Ossip Zadkine, 1967

Ossip Zadkine, 1967
Photo: Christophe Czwiklitzer

The work of Zadkine

...My materials often dictate my change of aims, and I choose to work in a different material much as a man may suddenly feel an appetite for a change of diet. After a steady diet of moulding plaster models for bronzes, I enjoy returning to a discipline of carving stone or wood, and the wood or the stone Inevitably suggests to me a shift of principles or of aims."

Though this influence of materials is obvious in Zadkine's art that of events in no less so. The war cycle reflects the artist's response to the march of history. The acutely baroque quality of his post-war works expresses the anguish of the period. His choice of subjects was not always deliberately made. "In every human being," he remarks, "there are dormant memories which suddenly rise to the surface of the conscious mind.
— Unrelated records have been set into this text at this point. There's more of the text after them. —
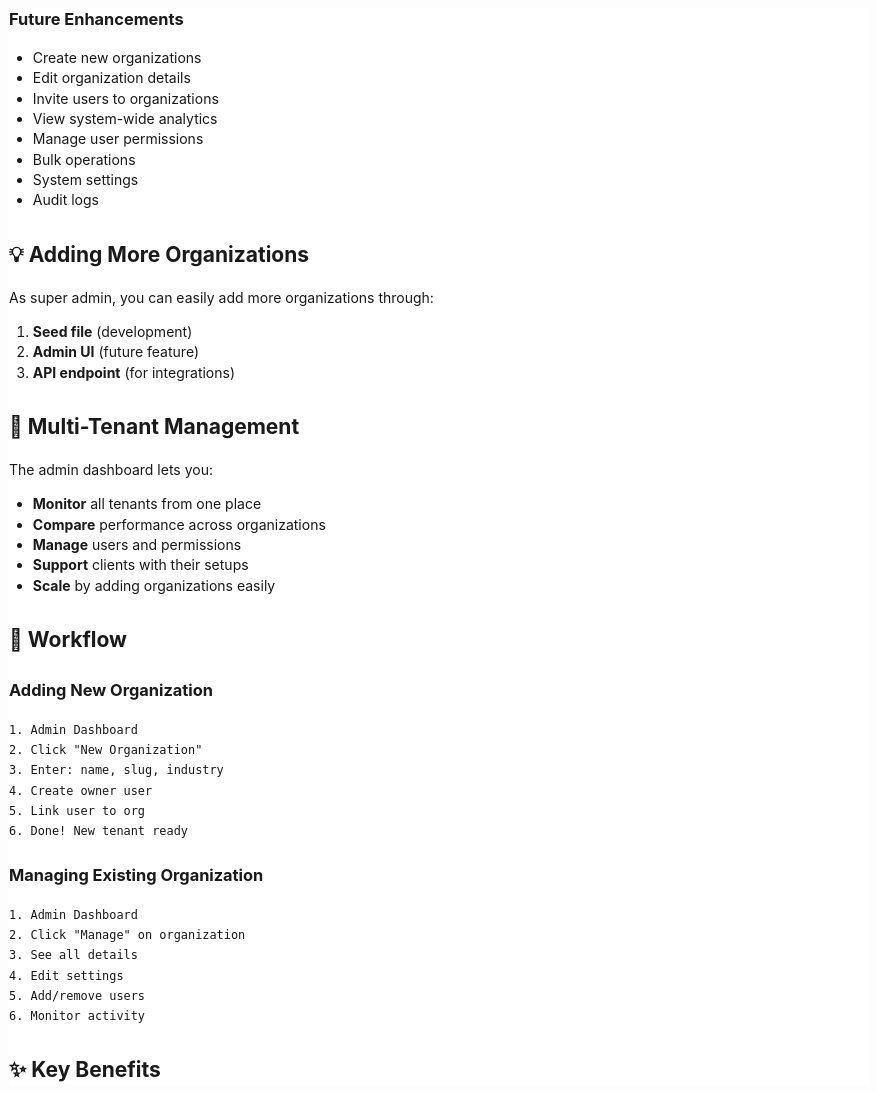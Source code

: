 ### Future Enhancements
- Create new organizations
- Edit organization details
- Invite users to organizations
- View system-wide analytics
- Manage user permissions
- Bulk operations
- System settings
- Audit logs

## 💡 Adding More Organizations

As super admin, you can easily add more organizations through:

1. **Seed file** (development)
2. **Admin UI** (future feature)
3. **API endpoint** (for integrations)

## 🎯 Multi-Tenant Management

The admin dashboard lets you:
- **Monitor** all tenants from one place
- **Compare** performance across organizations
- **Manage** users and permissions
- **Support** clients with their setups
- **Scale** by adding organizations easily

## 🔄 Workflow

### Adding New Organization
```
1. Admin Dashboard
2. Click "New Organization"
3. Enter: name, slug, industry
4. Create owner user
5. Link user to org
6. Done! New tenant ready
```

### Managing Existing Organization
```
1. Admin Dashboard
2. Click "Manage" on organization
3. See all details
4. Edit settings
5. Add/remove users
6. Monitor activity
```

## ✨ Key Benefits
Niobe, for instance, developed out of one of my most remote childhood recollections. A cholera epidemic had broken out in the Smolensk area, and there were many casualties. One day, on the top of a hill, I saw a giant of a peasant with arms raised toward the sky crying out his grief at having lost his children. From this image, which emerged from my subconscious mind many years later, came the statue of Niobe."

Zadkine is not interested in history on a minor scale. He is interested in the content of mythological legends. The legend of Orpheus has haunted him for over thirty years, and the six versions of it which he has created bear witness to his effort to translate into the language of sculpture the very essence of that myth.

Of all the sculptors of the Paris School. Zadkine possesses the largest range of subjects and treats them in the widest variety of materials. He has striven to evoke not only the legend of Man, but the mystery of a face, the quivering intimacy of two torsos, poetic auras, the magic spell of music, the realm of dreams, tenderness, love, anguish, or revolt. A man of passion and of meditation, he has committed himself to the pursuit of" the most profound and forever new truths" blending in his work heart-felt impulsiveness, intellectual fertility and technical excellence.

In his urge to select the medium best suited to his specific mood and artistic concept he has used In his work such varied items as wood, stone, marble, sandstone, granite, quartz, porphyry, alabaster, crystal. lead, aluminum, bronze, terra cotta, and stanniferous potter's clay.

His thorough acquaintance With the structure of wood has determined his preference for elm, ebony, and acacia, but he has also carved in box-wood, oak, pear-tree wood, apple-tree wood, cherry-wood, in Brazilian woods and Ugandan woods.